Hugh paused beneath the torch outside the chancery office door and began to scan the letter in his hand, hoping the copy could be entrusted to one of his subordinates. Skipping over the archbishop’s standard salutation for such documents, he gasped as he read the name of the addressee, then forced himself to reread it: Monsignor Duncan Howard McLain.
Duncan!
Hugh thought to himself.
My God, what has he done?
Duncan McLain was the king’s confessor, and Hugh’s own boyhood friend. They had grown up together, gone to school together. What could Duncan possibly have done to incur such action?
Knitting his brows together in consternation, Hugh cast his gaze over the text, his apprehension increasing as he read.
“. . . summarily suspended and ordered to present yourself before our ecclesiastical court . . . give answer as to why you should not be censured . . . your part in the scandals surrounding the king’s coronation November last . . . questionable activities . . . consorting with heretics . . .”
My God,
Hugh thought, unwilling to go on,
he’s been tainted by Morgan, too. I wonder if he knows anything about this.
Lowering the paper, Hugh made his decision. Obviously, he must go to the king first. That had been his original intention, and the matter was of kingdom-wide importance.
But then he must find Duncan and warn him. If Duncan submitted himself to the archbishop’s court under the present circumstances, there was no telling what might happen. He could even be excommunicated.
Hugh shuddered at that and crossed himself, for the threat of excommunication was, on a personal level, as terrible as Interdict was for a geographical area. Both cut off the transgressor from all sacraments of the Church and all contact with God-fearing men. It must not come to that for Duncan.

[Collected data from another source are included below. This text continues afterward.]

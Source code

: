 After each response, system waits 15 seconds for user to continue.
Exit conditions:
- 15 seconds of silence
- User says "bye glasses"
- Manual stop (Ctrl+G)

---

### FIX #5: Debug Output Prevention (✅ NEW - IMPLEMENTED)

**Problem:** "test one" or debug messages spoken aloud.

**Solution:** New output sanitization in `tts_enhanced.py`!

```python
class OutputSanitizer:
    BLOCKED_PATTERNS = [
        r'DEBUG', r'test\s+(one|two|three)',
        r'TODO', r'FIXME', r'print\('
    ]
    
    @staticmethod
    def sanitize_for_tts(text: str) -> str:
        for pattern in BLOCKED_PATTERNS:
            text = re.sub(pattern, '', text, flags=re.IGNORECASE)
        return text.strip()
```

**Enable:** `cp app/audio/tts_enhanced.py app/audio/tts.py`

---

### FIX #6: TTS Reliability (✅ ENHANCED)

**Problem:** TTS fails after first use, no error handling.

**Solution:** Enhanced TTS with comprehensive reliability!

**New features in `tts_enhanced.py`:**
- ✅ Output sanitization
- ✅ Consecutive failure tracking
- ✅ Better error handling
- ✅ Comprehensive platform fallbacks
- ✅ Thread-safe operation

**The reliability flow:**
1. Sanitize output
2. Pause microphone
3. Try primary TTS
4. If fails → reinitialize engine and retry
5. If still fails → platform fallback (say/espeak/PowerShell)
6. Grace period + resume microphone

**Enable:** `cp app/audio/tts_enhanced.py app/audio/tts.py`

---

Composing himself, Hugh pushed open the chancery door and walked calmly to a desk where a monk was sharpening a quill pen.
“His Excellency needs this as soon as possible, Brother James,” he said, casually placing the document on the desk. “Will you take care of it, please? I have a few errands to do.”
“Certainly, Father,” the monk replied.
CHAPTER TWO
“I am the son of the wise, the son of ancient kings.”
ISAIAH 19:11
 
 
 
 
 
 
 
“MORE venison, Sire?”
The red-liveried squire kneeling beside Kelson of Gwynedd offered him a steaming platter of venison in gravy, but the young king shook his head and pushed his silver trencher aside with a smile. His crimson tunic was open at the neck, his raven head bare of any royal ornament, and he had hours ago discarded his wet boots in favor of soft scarlet slippers. He sighed and stretched his legs closer to the fire, wiggling his toes contentedly as the squire removed the venison and began to clear the table.